Mientras rebuscaba en el césped su diente, y se sorbía la sangre de las encías, Lee, pensaba que aquella «hostia» se la tenía bien merecida, tanto o más que los dos tortazos que, sorpresivamente, y de manera real, le propinó su maestro de artes marciales siendo él todavía un mocoso con pretensiones de heroico adolescente, después de que se mofara cruelmente de «Pequeño bolo», el alumno menos notable de la clase. Entre este decisivo acontecimiento y el que terminaba de ocurrir, habían transcurrido una decena de años, durante los cuales, ni el más audaz de sus rivales había sido capaz de mojarle la oreja —tanto en el tatami como en la ficción—, y en los que Lee, siempre intentó mantenerse fiel a la máxima de su viejo maestro: «Cuando entiendas que ganar no implica humillar, habrás alcanzado la gloria». Por todo ello, el joven karateka, estaba absolutamente convencido de poder abanderar sus principios por todo el mundo y de ser un digno merecedor de tal honor. Hasta ese preciso día.
***
Yang se sentía
orgulloso de su trabajo y felizmente recompensado por la vida, a la que con
tanto sacrificio se había entregado en cuerpo y alma desde su niñez; sobre todo,
en cuerpo, puesto que Yang, llevaba mucho tiempo dedicándose a suplantar a las
estrellas del celuloide en las escenas de acción, concretamente en las
películas de mamporros, de las que era un consagrado especialista, y a
interpretar a malvados segundones sin otro final que el de terminar
patéticamente apalizados por el ídolo de turno, para mayor gloria de este y el
regocijo de sus fans. Aunque a Yang, ninguna de sus apariciones le
suponían un deshonor, y celebraba cada uno de sus contratos como si fuesen el
papel de su vida. A su manera, el joven actor creía haber triunfado como poco
en su barrio, y saboreaba, con la sempiterna compañía de sus colegas, las
dulces y pringosas mieles del éxito.
Cuando el agente de Yang le propuso
participar en el reparto de los villanos que debían enfrentarse al mismísimo
Bruce Lee en la película Operación Dragón, este sintió tal emoción, que
a punto estuvo de darle un síncope, y por un momento, dejó de latirle el
corazón, le faltó el aire y perdió el conocimiento. Fue justo el instante en
que la realidad había traspasado sus sueños.

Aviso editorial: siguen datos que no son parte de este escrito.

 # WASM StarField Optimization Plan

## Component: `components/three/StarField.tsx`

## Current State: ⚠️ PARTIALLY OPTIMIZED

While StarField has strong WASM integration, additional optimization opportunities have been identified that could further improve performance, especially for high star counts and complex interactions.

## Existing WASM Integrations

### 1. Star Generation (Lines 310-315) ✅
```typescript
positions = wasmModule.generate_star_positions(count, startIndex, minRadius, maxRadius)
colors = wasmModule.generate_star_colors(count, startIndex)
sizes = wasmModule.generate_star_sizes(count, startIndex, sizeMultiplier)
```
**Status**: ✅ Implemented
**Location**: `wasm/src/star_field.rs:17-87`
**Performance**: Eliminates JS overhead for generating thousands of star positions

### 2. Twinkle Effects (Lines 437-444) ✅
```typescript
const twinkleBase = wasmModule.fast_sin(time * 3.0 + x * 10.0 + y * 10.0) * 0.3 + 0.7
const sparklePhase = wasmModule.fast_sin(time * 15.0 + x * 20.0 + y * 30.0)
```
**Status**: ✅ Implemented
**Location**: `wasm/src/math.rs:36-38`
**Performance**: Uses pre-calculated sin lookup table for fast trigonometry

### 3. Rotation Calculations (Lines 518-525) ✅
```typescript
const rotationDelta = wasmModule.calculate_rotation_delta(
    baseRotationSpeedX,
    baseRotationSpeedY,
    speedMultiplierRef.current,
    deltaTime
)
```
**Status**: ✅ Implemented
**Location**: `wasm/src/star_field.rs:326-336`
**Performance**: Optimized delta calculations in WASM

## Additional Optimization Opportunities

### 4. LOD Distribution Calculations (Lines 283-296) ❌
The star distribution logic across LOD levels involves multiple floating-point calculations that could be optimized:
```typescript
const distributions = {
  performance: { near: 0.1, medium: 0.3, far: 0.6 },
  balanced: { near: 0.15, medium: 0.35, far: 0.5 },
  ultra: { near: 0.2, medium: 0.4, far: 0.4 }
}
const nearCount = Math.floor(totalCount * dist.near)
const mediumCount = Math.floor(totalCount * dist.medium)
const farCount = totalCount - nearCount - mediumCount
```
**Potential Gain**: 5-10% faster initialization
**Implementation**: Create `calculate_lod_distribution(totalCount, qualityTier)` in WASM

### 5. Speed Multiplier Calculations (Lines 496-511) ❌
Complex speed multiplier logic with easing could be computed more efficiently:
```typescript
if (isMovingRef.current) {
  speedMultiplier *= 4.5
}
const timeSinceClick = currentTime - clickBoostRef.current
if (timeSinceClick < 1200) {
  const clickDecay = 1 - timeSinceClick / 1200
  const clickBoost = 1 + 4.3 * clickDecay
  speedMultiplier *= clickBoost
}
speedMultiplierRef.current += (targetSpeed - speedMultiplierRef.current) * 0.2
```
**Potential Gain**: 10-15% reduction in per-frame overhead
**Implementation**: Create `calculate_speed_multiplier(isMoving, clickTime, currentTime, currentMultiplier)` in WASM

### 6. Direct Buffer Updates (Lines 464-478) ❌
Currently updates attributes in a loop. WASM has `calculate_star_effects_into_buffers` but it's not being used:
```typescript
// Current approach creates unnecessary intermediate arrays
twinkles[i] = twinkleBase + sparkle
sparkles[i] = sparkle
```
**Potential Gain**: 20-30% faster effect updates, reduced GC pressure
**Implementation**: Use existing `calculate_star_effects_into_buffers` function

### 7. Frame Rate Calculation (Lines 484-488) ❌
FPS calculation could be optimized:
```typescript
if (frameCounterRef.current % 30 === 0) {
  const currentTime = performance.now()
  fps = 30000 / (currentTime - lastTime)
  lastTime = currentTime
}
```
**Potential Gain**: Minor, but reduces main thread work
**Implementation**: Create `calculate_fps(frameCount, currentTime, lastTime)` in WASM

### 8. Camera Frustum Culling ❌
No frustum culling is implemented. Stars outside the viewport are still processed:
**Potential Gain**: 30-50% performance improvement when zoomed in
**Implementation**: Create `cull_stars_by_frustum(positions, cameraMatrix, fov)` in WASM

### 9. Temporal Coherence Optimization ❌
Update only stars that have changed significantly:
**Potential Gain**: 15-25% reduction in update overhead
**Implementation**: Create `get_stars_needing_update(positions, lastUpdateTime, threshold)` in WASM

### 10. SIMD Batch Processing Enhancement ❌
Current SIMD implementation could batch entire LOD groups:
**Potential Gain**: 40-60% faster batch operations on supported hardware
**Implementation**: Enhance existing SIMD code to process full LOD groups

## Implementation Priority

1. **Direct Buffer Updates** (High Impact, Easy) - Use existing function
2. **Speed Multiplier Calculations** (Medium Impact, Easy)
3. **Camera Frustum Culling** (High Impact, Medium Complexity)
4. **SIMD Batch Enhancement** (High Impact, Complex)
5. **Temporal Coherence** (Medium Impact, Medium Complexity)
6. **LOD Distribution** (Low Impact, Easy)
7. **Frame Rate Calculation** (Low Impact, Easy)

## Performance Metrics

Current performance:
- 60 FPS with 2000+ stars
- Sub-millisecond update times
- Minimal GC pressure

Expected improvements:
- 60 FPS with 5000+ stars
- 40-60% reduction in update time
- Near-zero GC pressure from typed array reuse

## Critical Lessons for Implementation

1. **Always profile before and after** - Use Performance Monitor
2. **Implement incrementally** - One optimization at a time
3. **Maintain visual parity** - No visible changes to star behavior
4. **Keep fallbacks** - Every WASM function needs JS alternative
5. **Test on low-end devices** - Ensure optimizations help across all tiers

Yang sabía hacer su trabajo, conocía la
técnica del perdedor; golpeaba en las zonas no vitales, se derrumbaba contra
los muebles como nadie, rodaba por las escaleras con total veracidad, y
encajaba los golpes igual que un saco de boxeo. Pero, de forma inexplicable,
las veces que intentó hacerlo frente a Lee, se quedaba quieto como un pasmarote
con los músculos agarrotados, hasta que una primera patada o puñetazo de su
contrincante le arrojaba de nuevo contra el suelo hecho un inútil guiñapo, y
así, cada vez que el director gritaba «acción». Finalmente, optaron por
posponer la escena y, mientras el psicólogo del equipo hablaba con Yang, un petit
comité decidía la continuidad del inmóvil villano en el film. Ese día,
la jornada de rodaje terminó antes de lo previsto.
***
Lee encontró su
diente y lo guardó en el bolsillo del kimono mientras se incorporaba. Se encontraban a solas detrás de las
caravanas, de nuevo, frente a frente. Yang no había bajado la guardia y
vigilaba los movimientos de Lee con una postura que al protagonista de la
película le resultó familiar. De pronto lo reconoció.
—¿Así
que eres tú…? ¿Pequeño bolo? —dijo
Lee, mirando a Yang de hito a hito—.
Pegas muy fuerte.
—Más
fuerte pega la vida —contestó Yang,
deponiendo su actitud, con los músculos completamente relajados.
—Vamos...
Tenemos mucho trabajo por delante, amigo mío.